George W. Bush cut taxes in his first term and created 1 million NEW JOBS. Government spending is a job killer. Companies understand that government spending has to be paid for eventually, so they stop hiring people now to save the money for later tax increases.

Is Obama correct to think that Republicans don’t know what to cut?

From David Freddoso, in the Washington Examiner.(H/T Nice Deb)

Excerpt:

He finished speaking in Cleveland by urging his audience to “choose the future over the past.” A good thing — we should move on to 2011 instead of repeating the year 2009. Anyway, here were his “they-have-no-ideas” remarks, in part:

Just this year, these same Republicans voted against a bipartisan fiscal commission that they themselves proposed.  And when you ask them what programs they’d actually cut, they usually don’t have an answer.

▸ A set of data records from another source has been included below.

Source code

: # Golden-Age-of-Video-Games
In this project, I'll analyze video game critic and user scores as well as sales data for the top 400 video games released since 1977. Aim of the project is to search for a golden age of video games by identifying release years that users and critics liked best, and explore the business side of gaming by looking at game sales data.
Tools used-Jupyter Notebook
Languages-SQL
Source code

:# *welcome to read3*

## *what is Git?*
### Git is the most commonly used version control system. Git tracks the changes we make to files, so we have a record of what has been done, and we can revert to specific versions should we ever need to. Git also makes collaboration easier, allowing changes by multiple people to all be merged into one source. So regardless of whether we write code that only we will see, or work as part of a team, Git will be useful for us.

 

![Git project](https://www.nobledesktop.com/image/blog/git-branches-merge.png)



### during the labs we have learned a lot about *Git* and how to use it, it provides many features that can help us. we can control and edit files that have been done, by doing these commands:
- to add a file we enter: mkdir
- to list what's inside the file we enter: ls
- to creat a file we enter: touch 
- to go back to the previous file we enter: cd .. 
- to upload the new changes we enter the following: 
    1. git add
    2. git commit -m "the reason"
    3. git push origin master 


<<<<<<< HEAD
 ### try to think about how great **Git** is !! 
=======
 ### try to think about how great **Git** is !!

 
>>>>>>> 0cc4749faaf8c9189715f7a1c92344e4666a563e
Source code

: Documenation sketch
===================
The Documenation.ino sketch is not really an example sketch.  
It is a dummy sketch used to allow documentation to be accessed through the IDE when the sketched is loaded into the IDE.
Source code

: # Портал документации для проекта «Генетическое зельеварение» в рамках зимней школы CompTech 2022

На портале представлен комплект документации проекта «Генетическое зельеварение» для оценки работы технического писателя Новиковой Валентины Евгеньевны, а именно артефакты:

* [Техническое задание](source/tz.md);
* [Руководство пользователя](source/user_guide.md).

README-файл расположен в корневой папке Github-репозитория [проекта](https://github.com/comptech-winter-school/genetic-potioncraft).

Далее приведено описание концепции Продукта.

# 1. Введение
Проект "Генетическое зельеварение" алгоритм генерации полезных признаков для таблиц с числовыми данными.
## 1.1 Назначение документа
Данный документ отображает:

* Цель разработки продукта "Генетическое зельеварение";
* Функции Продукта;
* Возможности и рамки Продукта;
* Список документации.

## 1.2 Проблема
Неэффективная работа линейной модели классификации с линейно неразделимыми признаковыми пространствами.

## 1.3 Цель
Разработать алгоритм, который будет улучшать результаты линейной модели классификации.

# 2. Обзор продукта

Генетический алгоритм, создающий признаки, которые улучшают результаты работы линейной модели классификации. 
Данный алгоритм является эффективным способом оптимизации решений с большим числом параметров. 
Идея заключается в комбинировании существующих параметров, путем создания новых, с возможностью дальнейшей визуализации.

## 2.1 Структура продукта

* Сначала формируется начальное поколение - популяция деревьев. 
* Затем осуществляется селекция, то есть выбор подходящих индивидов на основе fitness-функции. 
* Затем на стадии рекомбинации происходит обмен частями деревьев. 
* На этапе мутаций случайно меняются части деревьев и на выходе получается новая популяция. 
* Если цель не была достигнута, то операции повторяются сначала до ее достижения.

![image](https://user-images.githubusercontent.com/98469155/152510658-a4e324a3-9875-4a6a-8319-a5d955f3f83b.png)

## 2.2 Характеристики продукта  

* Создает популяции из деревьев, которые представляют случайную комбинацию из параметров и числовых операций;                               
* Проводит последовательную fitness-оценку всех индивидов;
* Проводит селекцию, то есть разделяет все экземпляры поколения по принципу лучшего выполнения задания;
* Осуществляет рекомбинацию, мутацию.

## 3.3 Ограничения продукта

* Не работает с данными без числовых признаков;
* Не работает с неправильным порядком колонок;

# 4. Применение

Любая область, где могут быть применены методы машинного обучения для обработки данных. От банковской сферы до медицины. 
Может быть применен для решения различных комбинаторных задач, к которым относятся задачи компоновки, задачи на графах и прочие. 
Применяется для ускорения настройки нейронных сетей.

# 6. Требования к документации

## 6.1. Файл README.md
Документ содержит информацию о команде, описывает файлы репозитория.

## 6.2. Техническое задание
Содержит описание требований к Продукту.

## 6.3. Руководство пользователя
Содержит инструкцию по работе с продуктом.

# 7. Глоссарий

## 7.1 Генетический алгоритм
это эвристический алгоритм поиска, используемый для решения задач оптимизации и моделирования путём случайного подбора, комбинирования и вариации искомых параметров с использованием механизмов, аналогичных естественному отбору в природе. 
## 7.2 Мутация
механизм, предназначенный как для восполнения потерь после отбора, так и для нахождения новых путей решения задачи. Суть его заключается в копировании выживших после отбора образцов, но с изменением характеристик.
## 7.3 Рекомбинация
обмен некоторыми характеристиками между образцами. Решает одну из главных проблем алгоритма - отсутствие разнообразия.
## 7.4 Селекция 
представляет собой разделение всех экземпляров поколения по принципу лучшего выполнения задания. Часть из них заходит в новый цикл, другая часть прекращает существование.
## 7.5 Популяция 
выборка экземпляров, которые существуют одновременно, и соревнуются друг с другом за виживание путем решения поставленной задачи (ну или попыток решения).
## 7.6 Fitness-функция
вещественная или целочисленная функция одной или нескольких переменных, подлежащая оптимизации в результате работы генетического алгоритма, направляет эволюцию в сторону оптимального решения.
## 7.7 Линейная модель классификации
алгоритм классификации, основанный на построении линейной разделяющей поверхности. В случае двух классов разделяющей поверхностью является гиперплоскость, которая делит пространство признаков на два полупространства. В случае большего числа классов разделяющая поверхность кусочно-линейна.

House Minority Whip Eric Cantor, R-Va., replies:

“President Obama must have misspoken today, because I have personally sat across the table from him and suggested specific ways to cut spending. Furthermore, House Republican Leader John Boehner and I urged President Obama to work with Republicans to cut spending by using his authority to send Congress a “rescissions” package.  In fact, we sent President Obama a letter twice pledging to work together with him on that effort. We still have not heard back – seven months later. It doesn’t end there, through the YouCut program House Republicans have offered over $120 billion in spending cuts, only to be voted down by Democrats in the House. Finally, House Republicans Jeb Hensarling and Paul Ryan have introduced a “Cut Spending Now” package of specific cuts that would save taxpayers $1.3 trillion.

“President Obama is entitled to his opinion, but he’s not entitled to his own facts, and with that in mind I am asking him to either clarify or withdraw the accusation that he made earlier today.”

If you want to cut spending, you vote for Republicans. If you want 3 trillion in deficits over two years, vote Democrat.